There were certainly some "interesting" configuration exercises required to get the new machine up and running the way we wanted it.
The first issue we ran into was that someone that shall remain nameless had inserted a half height blade in a slot with a dual slot divider in it. This is a big no-no as it prevents you from creating a full height slot by removing the divider without first shutting down and removing the half height blade. Fortunately, the blade was part of a VMware farm, and we moved the virtual machines on it somewhere else so we could shut down and relocate the half height blade.
The second issue was that I believed our networking guys when they told me that no fibrechannel zone changes would be required for this machine. I wasted half a day racking my brains for reasons the fibrechannel disks were not visible until I decided to look at the zoning information myself. And what do you know? Zoning changes were required. This issue is really a problem with the way we manage our networks. It's all outsourced, and getting information (or access to look at information yourself) can sometimes be problematic.

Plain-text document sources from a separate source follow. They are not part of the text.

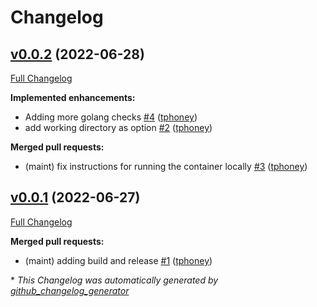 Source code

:# Changelog

## [v0.0.2](https://github.com/tphoney/best_practice/tree/v0.0.2) (2022-06-28)

[Full Changelog](https://github.com/tphoney/best_practice/compare/v0.0.1...v0.0.2)

**Implemented enhancements:**

- Adding more golang checks [\#4](https://github.com/tphoney/best_practice/pull/4) ([tphoney](https://github.com/tphoney))
- add working directory as option [\#2](https://github.com/tphoney/best_practice/pull/2) ([tphoney](https://github.com/tphoney))

**Merged pull requests:**

- \(maint\) fix instructions for running the container locally [\#3](https://github.com/tphoney/best_practice/pull/3) ([tphoney](https://github.com/tphoney))

## [v0.0.1](https://github.com/tphoney/best_practice/tree/v0.0.1) (2022-06-27)

[Full Changelog](https://github.com/tphoney/best_practice/compare/8b1ac580f9f92a127ef90f0bf826d8f5670d111e...v0.0.1)

**Merged pull requests:**

- \(maint\) adding build and release [\#1](https://github.com/tphoney/best_practice/pull/1) ([tphoney](https://github.com/tphoney))



\* *This Changelog was automatically generated by [github_changelog_generator](https://github.com/github-changelog-generator/github-changelog-generator)*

The next issue was that the instructions for establishing bootstrap records in the EFI partition when using an unpatched version of OpenVMS 8.4 are bogus. You are instructed to boot from the installation media (I use vMedia as all the boxes are in a remote location), install VMS, and allow the installation to write a boot record. All this works, but you cannot use the boot records to actually boot the operating system. Eventually I used the bcfg boot add
EFI command to add a record that would actually boot. The bug that was causing this is fixed by applying the latest update patch.
I also discovered during this exercise that HP have switched over to delivering licenses via the network. Easy for HP, frustrating for the customer. The most frustrating bit is that you require the exact email address that was specified on the order to get the licenses. If you don't know it, or have to go looking for it, you can waste significant time.
And finally (if the above wasn't enough), the Smart Array P410i RAID controller that runs the local disks in the blade appeared to be working, and I could even see the block level devices at the EFI console, but VMS could not see them. If you've read this far, your reward is a ton of technical info telling you how to correct this issue.
When I started to troubleshoot this, I looked at what the console was telling me and the first thing I noted was that the raid controlled was in "HBA mode". I thought "great, just what I want. I just want both physical disks to appear as DKA devices, and forget about RAID". Little did I know that OpenVMS only supports Smart Array P410i controllers in RAID Mode. At the time I wrote that link, Google returned one result. The only mention I'm aware of concerning this restriction is in the UPDATE V0200 release notes, and to me at least, requiring RAID to access locally connected disks is counterintuative.
So, how do we get the controller into RAID mode and configured correctly? Prepare for some hack-fu.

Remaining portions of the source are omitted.